Re: Row pattern recognition - Mailing list pgsql-hackers
| From | Henson Choi |
|---|---|
| Subject | Re: Row pattern recognition |
| Date | |
| Msg-id | CAAAe_zAgyfStcRAdm9j6QrA9p0pOk3scxpmkAkxi3goSdgxo7Q@mail.gmail.com Whole thread Raw |
| In response to | Re: Row pattern recognition (Henson Choi <assam258@gmail.com>) |
| Responses |
Re: Row pattern recognition
|
| List | pgsql-hackers |
Hi Ishii-san,
The attached patch implements streaming NFA-based pattern matching.
This is based on your v37 patch and the pattern grammar work I submitted earlier.
This is a testable draft for review, not production-ready yet. It allows
in-depth verification of pattern optimization, pattern matching/merging,
context absorption, and window behavior.
Summary of changes:
1. NFA-based executor replacing regex approach
- Streaming execution: processes one row at a time
- Eliminates regex compilation overhead and 26-variable limit
- Supports up to 252 pattern variables
Note on 252 limit:
Each match path stores a sequence of classifiers (one per matched row).
Using 1-byte encoding keeps memory usage reasonable for long matches.
Some values are reserved for pattern representation; this limit may
decrease if more are needed. 200+ should be sufficient for practical use.
2. Pattern optimization moved to planner phase (as you suggested)
- pg_get_viewdef() now shows original pattern
- EXPLAIN shows optimized pattern
- Optimizations: VAR merge (A A A -> A{3}), GROUP merge ((A B) (A B)+ -> (A B){2,}),
duplicate removal, SEQ/ALT flattening, quantifier multiplication
- These optimizations also enable absorption for patterns that wouldn't
otherwise qualify (e.g., (A B) (A B)+ -> (A B){2,} becomes absorbable)
3. Multi-context support with context absorption
- Multiple concurrent NFA contexts for overlapping matches
- Absorption optimization: earlier context absorbs later ones
when they reach the same endpoint
Note on absorption scope:
I haven't fully worked out the theoretical bounds for safe absorption yet.
The current implementation covers most practically useful cases, but a
complete solution would require more formal analysis.
Current implementation handles cases where the behavior is clear:
- Only patterns with unbounded first element (A+, A*, (A B)+, etc.)
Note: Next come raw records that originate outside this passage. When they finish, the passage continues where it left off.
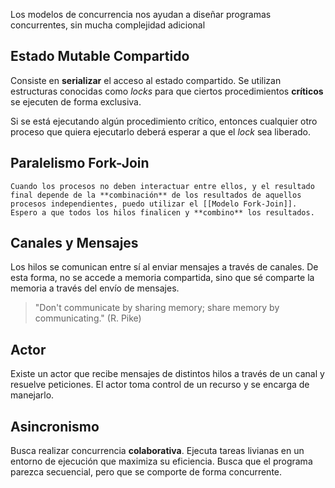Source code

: Los modelos de concurrencia nos ayudan a diseñar programas concurrentes, sin mucha complejidad adicional

## Estado Mutable Compartido

Consiste en **serializar** el acceso al estado compartido. Se utilizan estructuras conocidas como *locks* para que ciertos procedimientos **críticos** se ejecuten de forma exclusiva.

Si se está ejecutando algún procedimiento crítico, entonces cualquier otro proceso que quiera ejecutarlo deberá esperar a que el *lock* sea liberado.

## Paralelismo Fork-Join

	Cuando los procesos no deben interactuar entre ellos, y el resultado final depende de la **combinación** de los resultados de aquellos procesos independientes, puedo utilizar el [[Modelo Fork-Join]]. Espero a que todos los hilos finalicen y **combino** los resultados.

## Canales y Mensajes

Los hilos se comunican entre sí al enviar mensajes a través de canales. De esta forma, no se accede a memoria compartida, sino que sé comparte la memoria a través del envío de mensajes.

> "Don't communicate by sharing memory; share memory by communicating." (R. Pike)

## Actor

Existe un actor que recibe mensajes de distintos hilos a través de un canal y resuelve peticiones. El actor toma control de un recurso y se encarga de manejarlo.

## Asincronismo

Busca realizar concurrencia **colaborativa**. Ejecuta tareas livianas en un entorno de ejecución que maximiza su eficiencia. Busca que el programa parezca secuencial, pero que se comporte de forma concurrente.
- Only when there's exactly one unbounded element at top level
- Per-branch analysis for alternation patterns
This may be extended as we better understand the theoretical limits.
Examples:
- A+ B : absorbable (A+ unbounded first, same endpoint guaranteed)
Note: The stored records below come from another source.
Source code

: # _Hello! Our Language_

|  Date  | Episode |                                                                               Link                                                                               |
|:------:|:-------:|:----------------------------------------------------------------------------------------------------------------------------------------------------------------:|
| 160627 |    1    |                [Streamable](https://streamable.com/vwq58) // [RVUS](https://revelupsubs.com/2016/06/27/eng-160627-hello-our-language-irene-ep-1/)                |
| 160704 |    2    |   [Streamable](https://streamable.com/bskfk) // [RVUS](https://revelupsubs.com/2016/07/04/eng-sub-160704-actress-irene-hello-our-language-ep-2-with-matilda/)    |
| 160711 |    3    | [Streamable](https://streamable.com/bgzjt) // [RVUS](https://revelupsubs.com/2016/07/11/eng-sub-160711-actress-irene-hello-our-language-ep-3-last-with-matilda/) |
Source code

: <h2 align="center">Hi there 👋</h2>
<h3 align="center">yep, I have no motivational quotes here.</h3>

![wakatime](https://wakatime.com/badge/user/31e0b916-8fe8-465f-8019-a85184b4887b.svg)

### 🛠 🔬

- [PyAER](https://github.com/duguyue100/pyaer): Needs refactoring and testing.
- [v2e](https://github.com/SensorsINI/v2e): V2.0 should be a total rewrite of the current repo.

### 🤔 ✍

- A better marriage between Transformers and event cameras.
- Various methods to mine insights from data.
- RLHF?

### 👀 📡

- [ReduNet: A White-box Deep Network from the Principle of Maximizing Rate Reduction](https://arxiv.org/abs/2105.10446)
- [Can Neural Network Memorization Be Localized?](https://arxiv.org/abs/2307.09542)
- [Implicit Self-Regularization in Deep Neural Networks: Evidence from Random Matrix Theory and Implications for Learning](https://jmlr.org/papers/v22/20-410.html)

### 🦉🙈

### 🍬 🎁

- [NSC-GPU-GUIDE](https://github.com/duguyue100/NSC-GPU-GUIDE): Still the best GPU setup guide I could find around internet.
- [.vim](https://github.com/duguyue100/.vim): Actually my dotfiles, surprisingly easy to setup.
- A* B : absorbable (A* unbounded first)
- A B+ : NOT absorbable (unbounded not first, different start points)
- A+ B+ : partial (absorbable while in A+, not after entering B+)
- A? B : NOT absorbable (? is bounded: {0,1})
- A{2,} B : absorbable (unbounded quantifier at first element)
- A{2,5} B : NOT absorbable (bounded quantifier)
- (A B){2,}: absorbable (GROUP with unbounded quantifier at top level)
- A+ | B+ : absorbable per-branch (each branch analyzed independently)
- A+ | B C : partial per-branch (A+ absorbable, B C not)
- (A+ B)+ : NOT YET (absorbable at first A+ entry, nested analysis not implemented)
4. Reluctant quantifiers
- Will be supported in a follow-up patch
- I need to study some edge cases in the spec first
Also updated: parser/README, typedefs.list
Testing:
The rpr regression test has been expanded significantly with tests for:
- Alternation and grouping patterns
- Quantifiers ({n}, {n,}, {n,m}, +, *, ?)
- Pattern optimization verification
- Multi-context matching
- Context absorption behavior
- Lexical order compliance
Below is a reference query designed to test NFA functionality in a clean,
unambiguous way. Using explicit ARRAY flags eliminates edge cases and makes
the pattern matching behavior completely predictable, allowing clear verification
of multi-context execution and alternation handling.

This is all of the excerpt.